Document images with source code:
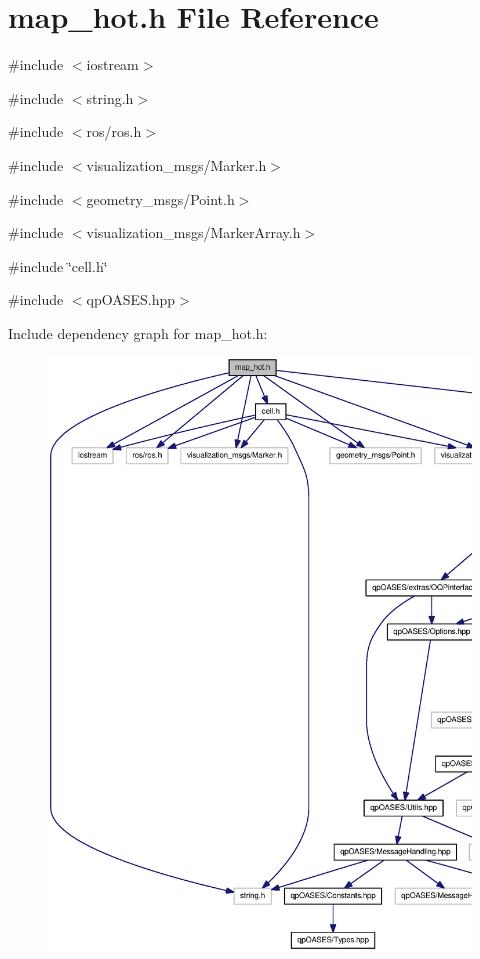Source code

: \section{map\_\-hot.h File Reference}
\label{map__hot_8h}
{\ttfamily \#include $<$iostream$>$}\par
{\ttfamily \#include $<$string.h$>$}\par
{\ttfamily \#include $<$ros/ros.h$>$}\par
{\ttfamily \#include $<$visualization\_\-msgs/Marker.h$>$}\par
{\ttfamily \#include $<$geometry\_\-msgs/Point.h$>$}\par
{\ttfamily \#include $<$visualization\_\-msgs/MarkerArray.h$>$}\par
{\ttfamily \#include \char`\"{}cell.h\char`\"{}}\par
{\ttfamily \#include $<$qpOASES.hpp$>$}\par
Include dependency graph for map\_\-hot.h:
\nopagebreak
\begin{figure}[H]
\begin{center}
\leavevmode
\includegraphics[width=400pt]{map__hot_8h__incl}
\end{center}
\end{figure}
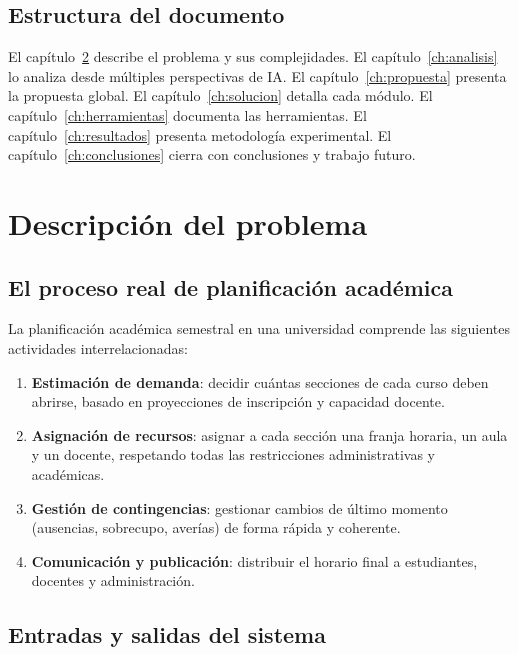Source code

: \documentclass[12pt,twoside]{report}
\theoremstyle{definition}
\begin{document}
\section{Estructura del documento}

El cap\'itulo~\ref{ch:problema} describe el problema y sus complejidades.
El cap\'itulo~\ref{ch:analisis} lo analiza desde m\'ultiples perspectivas de IA.
El cap\'itulo~\ref{ch:propuesta} presenta la propuesta global.
El cap\'itulo~\ref{ch:solucion} detalla cada m\'odulo.
El cap\'itulo~\ref{ch:herramientas} documenta las herramientas.
El cap\'itulo~\ref{ch:resultados} presenta metodolog\'ia experimental.
El cap\'itulo~\ref{ch:conclusiones} cierra con conclusiones y trabajo futuro.

\chapter{Descripción del problema}
\label{ch:problema}

\section{El proceso real de planificaci\'on acad\'emica}

La planificaci\'on acad\'emica semestral en una universidad comprende las siguientes
actividades interrelacionadas:

\begin{enumerate}[leftmargin=2em,itemsep=4pt]
  \item \textbf{Estimaci\'on de demanda}: decidir cu\'antas secciones de cada curso
    deben abrirse, basado en proyecciones de inscripci\'on y capacidad docente.
  \item \textbf{Asignaci\'on de recursos}: asignar a cada secci\'on una franja
    horaria, un aula y un docente, respetando todas las restricciones administrativas
    y acad\'emicas.
  \item \textbf{Gesti\'on de contingencias}: gestionar cambios de \'ultimo momento
    (ausencias, sobrecupo, aver\'ias) de forma r\'apida y coherente.
  \item \textbf{Comunicaci\'on y publicaci\'on}: distribuir el horario final a
    estudiantes, docentes y administraci\'on.
\end{enumerate}

\section{Entradas y salidas del sistema}
\end{document}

▸ **WHAT YOU HAVE TO DO**
What you return must match the records line for line, with the pictures left out.

▸ **TASK OUTPUT**
Source code

: \section{map\_\-hot.h File Reference}
\label{map__hot_8h}
{\ttfamily \#include $<$iostream$>$}\par
{\ttfamily \#include $<$string.h$>$}\par
{\ttfamily \#include $<$ros/ros.h$>$}\par
{\ttfamily \#include $<$visualization\_\-msgs/Marker.h$>$}\par
{\ttfamily \#include $<$geometry\_\-msgs/Point.h$>$}\par
{\ttfamily \#include $<$visualization\_\-msgs/MarkerArray.h$>$}\par
{\ttfamily \#include \char`\"{}cell.h\char`\"{}}\par
{\ttfamily \#include $<$qpOASES.hpp$>$}\par
Include dependency graph for map\_\-hot.h:
\nopagebreak
\begin{figure}[H]
\begin{center}
\leavevmode
\includegraphics[width=400pt]{map__hot_8h__incl}
\end{center}
\end{figure}
Source code

: \documentclass[12pt,twoside]{report}
\theoremstyle{definition}
\begin{document}
\section{Estructura del documento}

El cap\'itulo~\ref{ch:problema} describe el problema y sus complejidades.
El cap\'itulo~\ref{ch:analisis} lo analiza desde m\'ultiples perspectivas de IA.
El cap\'itulo~\ref{ch:propuesta} presenta la propuesta global.
El cap\'itulo~\ref{ch:solucion} detalla cada m\'odulo.
El cap\'itulo~\ref{ch:herramientas} documenta las herramientas.
El cap\'itulo~\ref{ch:resultados} presenta metodolog\'ia experimental.
El cap\'itulo~\ref{ch:conclusiones} cierra con conclusiones y trabajo futuro.

\chapter{Descripción del problema}
\label{ch:problema}

\section{El proceso real de planificaci\'on acad\'emica}

La planificaci\'on acad\'emica semestral en una universidad comprende las siguientes
actividades interrelacionadas:

\begin{enumerate}[leftmargin=2em,itemsep=4pt]
  \item \textbf{Estimaci\'on de demanda}: decidir cu\'antas secciones de cada curso
    deben abrirse, basado en proyecciones de inscripci\'on y capacidad docente.
  \item \textbf{Asignaci\'on de recursos}: asignar a cada secci\'on una franja
    horaria, un aula y un docente, respetando todas las restricciones administrativas
    y acad\'emicas.
  \item \textbf{Gesti\'on de contingencias}: gestionar cambios de \'ultimo momento
    (ausencias, sobrecupo, aver\'ias) de forma r\'apida y coherente.
  \item \textbf{Comunicaci\'on y publicaci\'on}: distribuir el horario final a
    estudiantes, docentes y administraci\'on.
\end{enumerate}

\section{Entradas y salidas del sistema}
\end{document}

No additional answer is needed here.